July 17, 2009

Harvard Study says there is a lot more wind power

Global wind energy potential is considerably higher than previous estimates by both wind industry groups and government agencies, according to a Harvard University study published last week in the Proceedings of the National Academy of Sciences of the United States.

Using data from thousands of meteorological stations, the Harvard team estimated that world wind power potential to be 40 times greater than total current power consumption. A previous study cited in teh paper put that multiple at about 7 times.


In the lower 48 states, the potential from wind power is 16 times more than total electricity demand in the United States, the researchers suggested – significantly greater than a 2008 Department of Energy study that projected wind could supply a fifth of all electricity in the country by 2030.

The authors based their calculations on the deployment of 2.5- to 3-megawatt wind turbines situated either in accessible rural areas that are neither frozen nor forested, or relatively shallow offshore locations. They also used a conservative 20 percent estimate for capacity factor, a measure of how much energy a given turbine actually produces.
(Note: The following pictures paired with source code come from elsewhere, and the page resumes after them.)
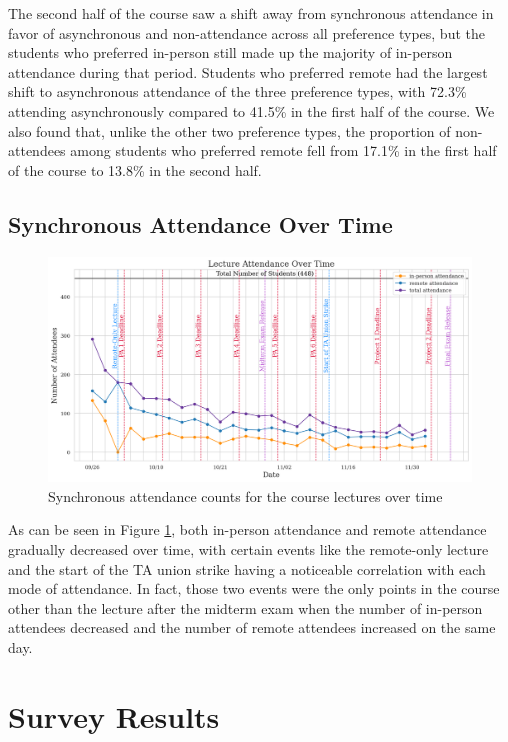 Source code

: The second half of the course saw a shift away from synchronous attendance in favor of asynchronous and non-attendance across all preference types, but the students who preferred in-person still made up the majority of in-person attendance during that period. Students who preferred remote had the largest shift to asynchronous attendance of the three preference types, with 72.3\% attending asynchronously compared to 41.5\% in the first half of the course. We also found that, unlike the other two preference types, the proportion of non-attendees among students who preferred remote fell from 17.1\% in the first half of the course to 13.8\% in the second half.

\subsection{Synchronous Attendance Over Time}

\begin{figure}[H]
    \vspace{5mm}
    \centering
    \includegraphics[width= 16cm]{figures/attendance_over_time.png}
    \caption{Synchronous attendance counts for the course lectures over time}
    \label{fig:attendance_over_time}
\end{figure}

As can be seen in Figure \ref{fig:attendance_over_time}, both in-person attendance and remote attendance gradually decreased over time, with certain events like the remote-only lecture and the start of the TA union strike having a noticeable correlation with each mode of attendance. In fact, those two events were the only points in the course other than the lecture after the midterm exam when the number of in-person attendees decreased and the number of remote attendees increased on the same day.

\section{Survey Results}

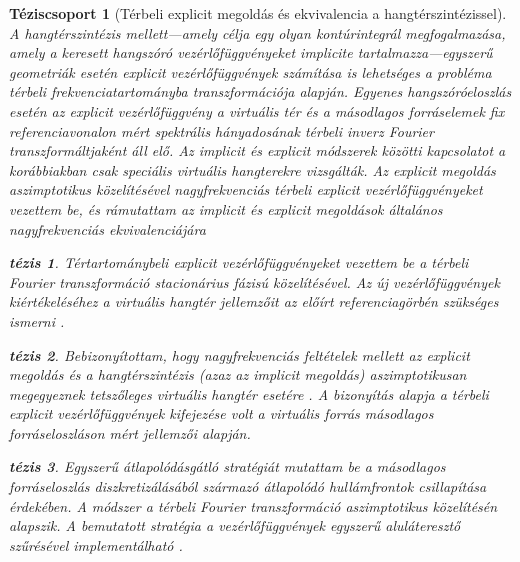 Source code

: \documentclass[10pt,twoside]{article}
\theoremstyle{thesisgroupstyle}
\newtheorem{thesisgroup}{Téziscsoport}
\theoremstyle{indented}
\newtheorem{thesis}{tézis}[thesisgroup]
\begin{document}
\begin{thesisgroup}[Térbeli explicit megoldás és ekvivalencia a hangtérszintézissel]
A hangtérszintézis mellett---amely célja egy olyan kontúrintegrál megfogalmazása, amely a keresett hangszóró vezérlőfüggvényeket implicite tartalmazza---egyszerű geometriák esetén explicit vezérlőfüggvények számítása is lehetséges a probléma térbeli frekvenciatartományba transzformációja alapján.
Egyenes hangszóróeloszlás esetén az explicit vezérlőfüggvény a virtuális tér és a másodlagos forráselemek fix referenciavonalon mért spektrális hányadosának térbeli inverz Fourier transzformáltjaként áll elő.
Az implicit és explicit módszerek közötti kapcsolatot a korábbiakban csak speciális virtuális hangterekre vizsgálták.
Az explicit megoldás aszimptotikus közelítésével nagyfrekvenciás térbeli explicit vezérlőfüggvényeket vezettem be, és rámutattam az implicit és explicit megoldások általános nagyfrekvenciás ekvivalenciájára \cite{Firtha2017:daga_booklet, Firtha2018:WFS_vs_SDM_booklet}
\begin{thesis}
Tértartománybeli explicit vezérlőfüggvényeket vezettem be a térbeli Fourier transzformáció stacionárius fázisú közelítésével.
Az új vezérlőfüggvények kiértékeléséhez a virtuális hangtér jellemzőit az előírt referenciagörbén szükséges ismerni \cite{Firtha2017:daga_booklet}.\end{thesis}
\begin{thesis}
Bebizonyítottam, hogy nagyfrekvenciás feltételek mellett az explicit megoldás és a hangtérszintézis (azaz az implicit megoldás) aszimptotikusan megegyeznek tetszőleges virtuális hangtér esetére \cite{Firtha2018:WFS_vs_SDM_booklet}.
A bizonyítás alapja a térbeli explicit vezérlőfüggvények kifejezése volt a virtuális forrás másodlagos forráseloszláson mért jellemzői alapján.
\end{thesis}
\begin{thesis}
Egyszerű átlapolódásgátló stratégiát mutattam be a másodlagos forráseloszlás diszkretizálásából származó átlapolódó hullámfrontok csillapítása érdekében.
A módszer a térbeli Fourier transzformáció aszimptotikus közelítésén alapszik.
A bemutatott stratégia a vezérlőfüggvények egyszerű aluláteresztő szűrésével implementálható \cite{Firtha2018_daga_a_booklet}.
\end{thesis}
\end{thesisgroup}
\end{document}
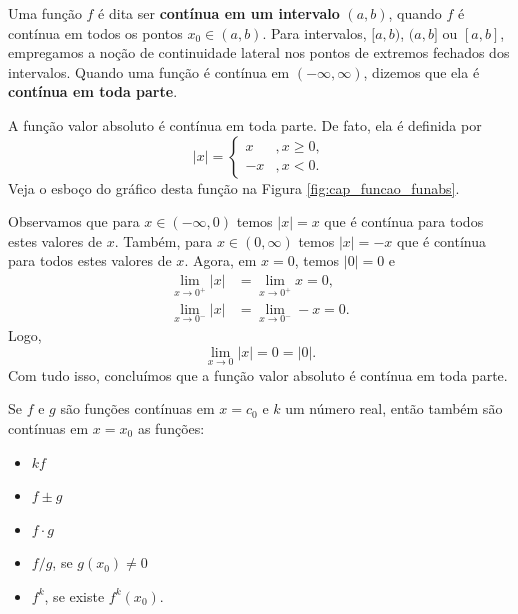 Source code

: Uma função $f$ é dita ser {\bf contínua em um intervalo} $(a, b)$, quando $f$ é contínua em todos os pontos $x_0\in (a, b)$. Para intervalos, $[a, b)$, $(a, b]$ ou $[a, b]$, empregamos a noção de continuidade lateral nos pontos de extremos fechados dos intervalos. Quando uma função é contínua em $(-\infty, \infty)$, dizemos que ela é {\bf contínua em toda parte}.

\begin{ex}\label{ex:lim_fabs_cont}
  A função valor absoluto é contínua em toda parte. De fato, ela é definida por
  \begin{equation}
    |x| = \left\{
      \begin{array}{ll}
        x &, x\geq 0,\\
        -x &, x<0.
      \end{array}
    \right.
  \end{equation}
  Veja o esboço do gráfico desta função na Figura \ref{fig:cap_funcao_funabs}.
  
  Observamos que para $x\in(-\infty, 0)$ temos $|x| = x$ que é contínua para todos estes valores de $x$. Também, para $x\in(0,\infty)$ temos $|x|=-x$ que é contínua para todos estes valores de $x$. Agora, em $x=0$, temos $|0|=0$ e
  \begin{align}
    \lim_{x\to 0^+} |x| &= \lim_{x\to 0^+} x = 0,\\
    \lim_{x\to 0^-} |x| &= \lim_{x\to 0^-} -x = 0.
  \end{align}
  Logo,
  \begin{equation}
    \lim_{x\to 0} |x| = 0 = |0|.
  \end{equation}
  Com tudo isso, concluímos que a função valor absoluto é contínua em toda parte.
\end{ex}

\begin{prop}
  Se $f$ e $g$ são funções contínuas em $x=c_0$ e $k$ um número real, então também são contínuas em $x=x_0$ as funções:
  \begin{itemize}
  \item $kf$
  \item $f\pm g$
  \item $f\cdot g$
  \item $f/g$, se $g(x_0)\neq 0$
  \item $f^k$, se existe $f^k(x_0)$.
  \end{itemize}
\end{prop}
In an example of how renewable energy potential can be a moving target, Mr. Goggin explained that the growth in the forecasts can be attributed to the increasingly common use of very large turbines that rise to almost 100 meters.

Wind speeds are greater at higher elevations. Previous wind studies were based on the deployment of 50- to 80-meter turbines.

"As turbines start to get taller," predicts Mr. Goggin, "we'll see a lot more capitalization of the resource."


Power from wind turbines increase as a factor of the cube of of wind velocity.